The poem ends with a tentative hope that a figure may leap up, resurrected, from that dust, and yet we "have grown / too clever to believe in" him. The poem seems to ex-exemplify R.S.'s own lament towards the end of his autobiography, Neb (1985):
Dyma R.S. tua diwedd ei oes yn gorfod brwydro'n erbyn temtasiwn pob hen wr, sef anobaith.
( Here is R.S. towards the end of his life having to battle against the temptation of every old man, namely despair.) (my translation)
In the same work, R.S. asserts "Roedd y wlad yn anhepgor i'w ffydd" (The countryside was essential to his faith). Several poems in the collection show this relish for nature's beauty, a spiritual relish which is markedly Romantic in tone. Both Wordsworth and the early Yeats are to be heard echoing in R.S.'s unmistakable voice at the close of 'Afon Rhiw':
Questioned, the trout had confessed
I was indistinguishable
from a tree, roots in darkness
my head in the clouds...
Elsewhere, the delicacy of birdsong, birds' feathers and flight are incandescent compensations for man's multiple corruptions; the bird's song might just be the voice of God, but this possibility seems more and more unlikely: "there is a / word missing from the dawn chorus." ('Mass for Hard Times')
As in Yeats' 'Sailing to Byzantium', men try to rival Nature's beauty with their ingenuity:
Our scientists
immaculately dressed not
conceived, preached to us
from their space-stations, calling us
to consider the clockwork birds
and fabricated lilies, how they
also, as they were conditioned to
do, were neither toiling nor spinning.
('Eschatology')
Opposed to such machines, symbols of man’s hubris, is the Biblical "lily-flower" of the poem 'Retired', next to which the speaker takes his place, "believing / with Blake when God comes / he comes sometimes way / of the nostril." This poem also, knowledges the possible charge of misanthropy which might easily be brought against these poems. The olfactory image here is particularly Swiftian:
My failure, perhaps,
was to have had no sense of smell
for the holiness suspiring from forked human.

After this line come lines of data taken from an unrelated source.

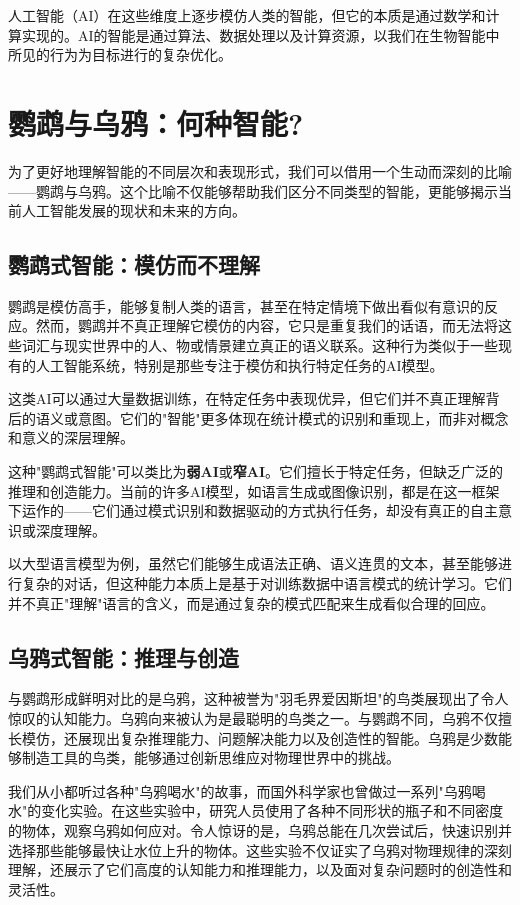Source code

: 人工智能（AI）在这些维度上逐步模仿人类的智能，但它的本质是通过数学和计算实现的。AI的智能是通过算法、数据处理以及计算资源，以我们在生物智能中所见的行为为目标进行的复杂优化。

\section{鹦鹉与乌鸦：何种智能?}

为了更好地理解智能的不同层次和表现形式，我们可以借用一个生动而深刻的比喻——鹦鹉与乌鸦。这个比喻不仅能够帮助我们区分不同类型的智能，更能够揭示当前人工智能发展的现状和未来的方向。

\subsection*{鹦鹉式智能：模仿而不理解}

鹦鹉是模仿高手，能够复制人类的语言，甚至在特定情境下做出看似有意识的反应。然而，鹦鹉并不真正理解它模仿的内容，它只是重复我们的话语，而无法将这些词汇与现实世界中的人、物或情景建立真正的语义联系。这种行为类似于一些现有的人工智能系统，特别是那些专注于模仿和执行特定任务的AI模型。

这类AI可以通过大量数据训练，在特定任务中表现优异，但它们并不真正理解背后的语义或意图。它们的"智能"更多体现在统计模式的识别和重现上，而非对概念和意义的深层理解。

这种"鹦鹉式智能"可以类比为\textbf{弱AI}或\textbf{窄AI}。它们擅长于特定任务，但缺乏广泛的推理和创造能力。当前的许多AI模型，如语言生成或图像识别，都是在这一框架下运作的——它们通过模式识别和数据驱动的方式执行任务，却没有真正的自主意识或深度理解。

以大型语言模型为例，虽然它们能够生成语法正确、语义连贯的文本，甚至能够进行复杂的对话，但这种能力本质上是基于对训练数据中语言模式的统计学习。它们并不真正"理解"语言的含义，而是通过复杂的模式匹配来生成看似合理的回应。

\subsection*{乌鸦式智能：推理与创造}

与鹦鹉形成鲜明对比的是乌鸦，这种被誉为"羽毛界爱因斯坦"的鸟类展现出了令人惊叹的认知能力。乌鸦向来被认为是最聪明的鸟类之一。与鹦鹉不同，乌鸦不仅擅长模仿，还展现出复杂推理能力、问题解决能力以及创造性的智能。乌鸦是少数能够制造工具的鸟类，能够通过创新思维应对物理世界中的挑战。

我们从小都听过各种"乌鸦喝水"的故事，而国外科学家也曾做过一系列"乌鸦喝水"的变化实验。在这些实验中，研究人员使用了各种不同形状的瓶子和不同密度的物体，观察乌鸦如何应对。令人惊讶的是，乌鸦总能在几次尝试后，快速识别并选择那些能够最快让水位上升的物体。这些实验不仅证实了乌鸦对物理规律的深刻理解，还展示了它们高度的认知能力和推理能力，以及面对复杂问题时的创造性和灵活性。

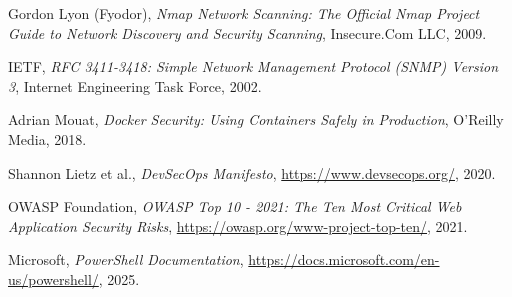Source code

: \documentclass[11pt,a4paper]{report}
\begin{document}
\begin{thebibliography}{99}

Gordon Lyon (Fyodor),
\textit{Nmap Network Scanning: The Official Nmap Project Guide to Network Discovery and Security Scanning},
Insecure.Com LLC, 2009.

IETF,
\textit{RFC 3411-3418: Simple Network Management Protocol (SNMP) Version 3},
Internet Engineering Task Force, 2002.

Adrian Mouat,
\textit{Docker Security: Using Containers Safely in Production},
O'Reilly Media, 2018.

Shannon Lietz et al.,
\textit{DevSecOps Manifesto},
\url{https://www.devsecops.org/}, 2020.

OWASP Foundation,
\textit{OWASP Top 10 - 2021: The Ten Most Critical Web Application Security Risks},
\url{https://owasp.org/www-project-top-ten/}, 2021.

Microsoft,
\textit{PowerShell Documentation},
\url{https://docs.microsoft.com/en-us/powershell/}, 2025.

\end{thebibliography}
\end{document}
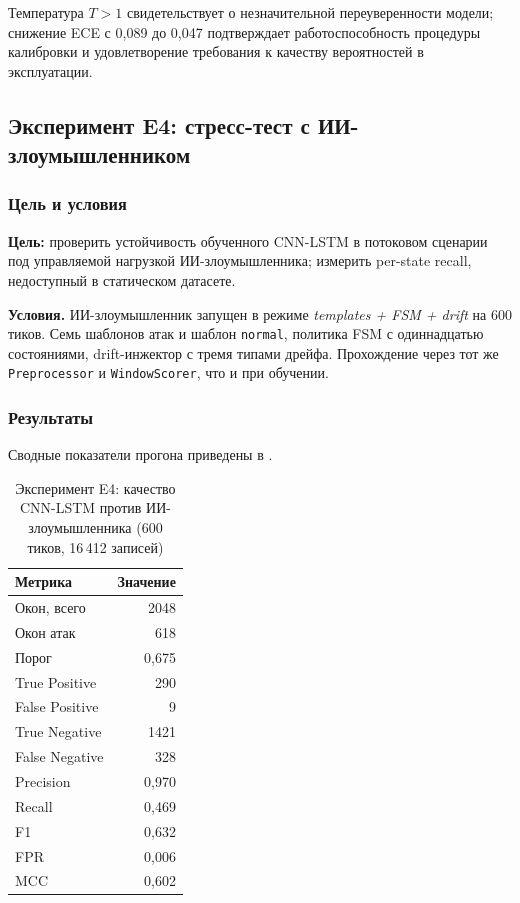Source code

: Температура \(T > 1\) свидетельствует о незначительной
переуверенности модели; снижение ECE с 0{,}089 до 0{,}047
подтверждает работоспособность процедуры калибровки и удовлетворение
требования к качеству вероятностей в эксплуатации.

\subsection{Эксперимент E4: стресс-тест с ИИ-злоумышленником}
\label{subsec:E4}

\subsubsection{Цель и условия}

\textbf{Цель:} проверить устойчивость обученного CNN-LSTM в
потоковом сценарии под управляемой нагрузкой
ИИ-злоумышленника; измерить per-state recall, недоступный в
статическом датасете.

\textbf{Условия.} ИИ-злоумышленник запущен в режиме
\emph{templates + FSM + drift} на 600 тиков. Семь шаблонов атак и
шаблон \texttt{normal}, политика FSM с одиннадцатью состояниями,
drift-инжектор с тремя типами дрейфа. Прохождение через тот же
\texttt{Preprocessor} и \texttt{WindowScorer}, что и при обучении.

\subsubsection{Результаты}

Сводные показатели прогона приведены в .

\begin{table}[H]
\centering
\caption{Эксперимент E4: качество CNN-LSTM против ИИ-злоумышленника
(600 тиков, 16\,412 записей)}
\label{tab:E4-overall}
\renewcommand{\arraystretch}{1.2}
\begin{tabular}{lr}
\toprule
\textbf{Метрика} & \textbf{Значение} \\
\midrule
Окон, всего       & 2048      \\
Окон атак         & 618       \\
Порог             & 0{,}675   \\
\midrule
True Positive     & 290       \\
False Positive    & 9         \\
True Negative     & 1421      \\
False Negative    & 328       \\
\midrule
Precision         & 0{,}970   \\
Recall            & 0{,}469   \\
F1                & 0{,}632   \\
FPR               & 0{,}006   \\
MCC               & 0{,}602   \\
\bottomrule
\end{tabular}
\end{table}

And yet there are moments of human tenderness, too. 'A Marriage' seems to be a celebration of R.S.'s wife, M.E. Eldridge, whose memory the book is dedicated. The poem is delicate and beautiful, chronicling, an old man's incredulity at the speed of time passing: "fifty years" as "love's moment". The poem ends, characteristically, with a eulogy of the beloved's bird-like grace, even dying.
The volume combines the acutely person and detailed with the incomprehensive immensities of space and time. God is the being who straddles these poles, "coming at us / like light itself, now / in waves from great distance, / now in the intimacy of corpuscles." ('1') It is the philosophers Kierkegaard and Heidegger who point the way to this revelation. Plato, Wittgenstein and Thomas Aquinas also haunt these poem R.S.'s poetry asks the same fundamental questions as did the philosophers, and offers some equally discomfiting answers.
At the close of Neb, R.S. speaks of experiencing "thoughts that do often lie too deep for tears", quoting the last line of Wordsworth's 'Immortality Ode' (but in Welsh translation). It is "the meanest flower that blows" that can give rise to such thoughts in Wordsworth; in R.S. it is, he tells us, listening to the eternal sounds of the waves breaking on the beach in Porth Neigwl and then hearing on the radio of yet another instance of man's folly or brutality. Mass for Hard Times articulates "thoughts that do often lie too deep for tears", expressing a tortured, dualistic vision, with an occasional glimpse of hope, Christ's "body's lightning" or Blake’s "lily-flower." Ultimately, though, like all great poetry, it is itself an affirmation, a demonstration of what the human spirit and the imagination, eschewing materialism, can achieve.